1965-1974: Watergate and the rise of legal ethics
One of the lingering questions from Watergate—the most far-reaching political scandal in modern American history—concerns how so many lawyers could have allowed themselves to get sucked into the wrongdoing that was emanating from the Nixon White House.
The short answer is that many of the lawyers working in the White House or for the Committee for the Re-election of the President—aka CREEP—never questioned the ethical implications of their involvement in the cover-up of the break-in on June 17, 1972, at the headquarters of the Democratic National Committee in the Watergate office complex in Washington, D.C. And a large part of the reason why they didn’t question their actions was that they weren’t trained to do so.
“In 1972, legal ethics boiled down to: ‘Don’t lie, don’t cheat, don’t steal and don’t advertise,’ ” said John W. Dean III, one of the lawyers brought down by Watergate with President Richard M. Nixon, during a 2012 interview with the ABA Journal for an article about the legacy of the scandal.
“When I took the elective course in ethics at law school, it was one-quarter of a credit,” said Dean, who was White House counsel at the time of the break-in and went on to provide key incriminating testimony to the Senate Watergate Committee. “Legal ethics and professionalism played almost no role in any lawyer’s mind, including mine. Watergate changed that—for me and every other lawyer.”
In October 1972, Dean pleaded guilty to obstruction of justice and served four months in federal prison. He spent much of that time testifying in the trials of other lawyers charged with Watergate-related crimes. Of the 69 people ultimately implicated in the scandal—48 of whom were eventually convicted of crimes—Dean has noted that 21 were lawyers, including Nixon himself, along with two attorneys general, two White House counsel, an assistant attorney general and more than a dozen other high-level members of his administration.
Before Watergate, lawyer ethics were governed largely by a vaguely worded set of platitudes that hadn’t changed much in 80-plus years. Ethics, if taught at all, was an elective class in law school. Lawyers were under no professional obligation to brush up on the subject. And the law governing lawyers was still in its infancy.
But the sight of so many lawyers shamed so publicly provoked an outcry—and even calls for federal regulation of the legal profession—which the organized bar and law schools responded to in a number of ways.
The ABA Section of Legal Education and Admissions to the Bar, which is recognized by the U.S. Department of Education as the accrediting agency for U.S. law schools, started requiring schools to teach ethics. The National Conference of Bar Examiners developed the Multistate Professional Responsibility Exam, which law school graduates in all but two states are required to pass before they can be admitted to practice. And states began to require lawyers to include ethics in their continuing legal education.

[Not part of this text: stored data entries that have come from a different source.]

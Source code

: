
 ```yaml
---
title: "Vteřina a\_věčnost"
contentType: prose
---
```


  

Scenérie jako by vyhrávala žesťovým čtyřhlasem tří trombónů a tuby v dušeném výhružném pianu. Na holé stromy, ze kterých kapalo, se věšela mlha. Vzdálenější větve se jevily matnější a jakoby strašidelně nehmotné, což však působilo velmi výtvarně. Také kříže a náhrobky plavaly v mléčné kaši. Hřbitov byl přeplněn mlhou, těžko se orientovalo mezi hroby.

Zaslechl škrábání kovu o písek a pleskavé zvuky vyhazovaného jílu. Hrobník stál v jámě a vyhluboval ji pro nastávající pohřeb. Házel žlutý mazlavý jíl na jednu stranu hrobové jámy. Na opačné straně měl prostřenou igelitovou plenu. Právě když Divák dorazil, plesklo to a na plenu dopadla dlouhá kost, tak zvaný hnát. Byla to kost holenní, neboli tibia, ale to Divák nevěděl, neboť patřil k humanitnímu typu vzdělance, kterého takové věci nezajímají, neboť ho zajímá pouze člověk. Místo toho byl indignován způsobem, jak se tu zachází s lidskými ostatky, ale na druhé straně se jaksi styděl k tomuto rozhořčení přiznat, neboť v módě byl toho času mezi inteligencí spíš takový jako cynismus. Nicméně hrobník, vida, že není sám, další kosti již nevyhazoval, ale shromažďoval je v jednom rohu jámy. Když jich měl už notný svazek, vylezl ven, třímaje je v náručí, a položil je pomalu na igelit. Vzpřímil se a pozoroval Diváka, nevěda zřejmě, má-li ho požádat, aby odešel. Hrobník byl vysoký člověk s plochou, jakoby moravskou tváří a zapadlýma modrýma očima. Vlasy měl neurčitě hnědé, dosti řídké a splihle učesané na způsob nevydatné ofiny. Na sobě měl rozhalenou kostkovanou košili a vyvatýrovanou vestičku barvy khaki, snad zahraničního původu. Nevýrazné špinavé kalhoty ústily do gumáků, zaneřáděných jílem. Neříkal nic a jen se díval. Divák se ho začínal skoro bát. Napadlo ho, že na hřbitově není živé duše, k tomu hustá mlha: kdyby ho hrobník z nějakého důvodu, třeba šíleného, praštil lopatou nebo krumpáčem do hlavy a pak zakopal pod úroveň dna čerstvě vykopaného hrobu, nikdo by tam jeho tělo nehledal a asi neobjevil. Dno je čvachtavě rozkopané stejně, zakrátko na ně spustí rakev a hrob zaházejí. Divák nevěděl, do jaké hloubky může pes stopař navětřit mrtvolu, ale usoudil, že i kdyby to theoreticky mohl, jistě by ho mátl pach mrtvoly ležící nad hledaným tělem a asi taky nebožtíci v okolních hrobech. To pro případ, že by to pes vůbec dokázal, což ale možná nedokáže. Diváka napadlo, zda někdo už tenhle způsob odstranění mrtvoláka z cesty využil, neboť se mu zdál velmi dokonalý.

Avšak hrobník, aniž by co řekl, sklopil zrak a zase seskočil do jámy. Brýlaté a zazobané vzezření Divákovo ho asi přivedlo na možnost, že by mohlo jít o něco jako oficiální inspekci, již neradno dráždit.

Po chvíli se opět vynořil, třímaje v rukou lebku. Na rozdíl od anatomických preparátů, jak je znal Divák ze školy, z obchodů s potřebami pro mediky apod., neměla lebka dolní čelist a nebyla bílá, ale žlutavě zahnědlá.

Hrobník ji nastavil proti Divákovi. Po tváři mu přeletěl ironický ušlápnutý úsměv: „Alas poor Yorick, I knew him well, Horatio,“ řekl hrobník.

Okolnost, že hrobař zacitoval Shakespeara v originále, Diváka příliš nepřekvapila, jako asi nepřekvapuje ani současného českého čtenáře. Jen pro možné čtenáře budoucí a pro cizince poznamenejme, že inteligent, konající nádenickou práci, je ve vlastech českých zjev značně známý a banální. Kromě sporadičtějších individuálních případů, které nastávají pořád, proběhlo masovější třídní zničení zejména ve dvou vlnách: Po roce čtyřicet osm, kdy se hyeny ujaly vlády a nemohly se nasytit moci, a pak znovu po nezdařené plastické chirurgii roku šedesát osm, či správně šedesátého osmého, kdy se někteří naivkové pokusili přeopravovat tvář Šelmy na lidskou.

In 1983, the ABA replaced the Model Code of Professional Responsibility, which had been in effect since 1969, with the Model Rules of Professional Conduct, which have since been adopted in whole or in part by 49 states. (California follows much of the substance of the Model Rules, but not the format.)
The Model Code was a huge improvement on the 60-year-old canon of ethics it replaced, which tended more toward moral exhortation than rigid, enforceable rules. But while the adoption of the Model Code was hailed as an important step in the increasing transformation of legal ethics from “fraternal norms” into “judicially enforced regulations,” the code itself was soon criticized on a number of grounds. And threats of antitrust action by the U.S. Department of Justice helped persuade the ABA to begin a wholesale revision of the code.
The Model Rules essentially set forth black-letter rules followed by often lengthy comments designed to provide guidance for practicing lawyers. One of their most important elements entails a stronger emphasis on issues of client confidentiality, including when it is appropriate for lawyers to report wrongdoing by their clients.
“Today’s rules would have had a dramatic impact on my decision-making back in 1972,” said Dean, who spends much of his time giving presentations on legal ethics to law firms and bar groups. He has given thought to seeking to regain a law license. “All of the Watergate lawyers who wanted their license back have gotten it,” he said. “I don’t know that I want to practice law again. It’s more about redemption.”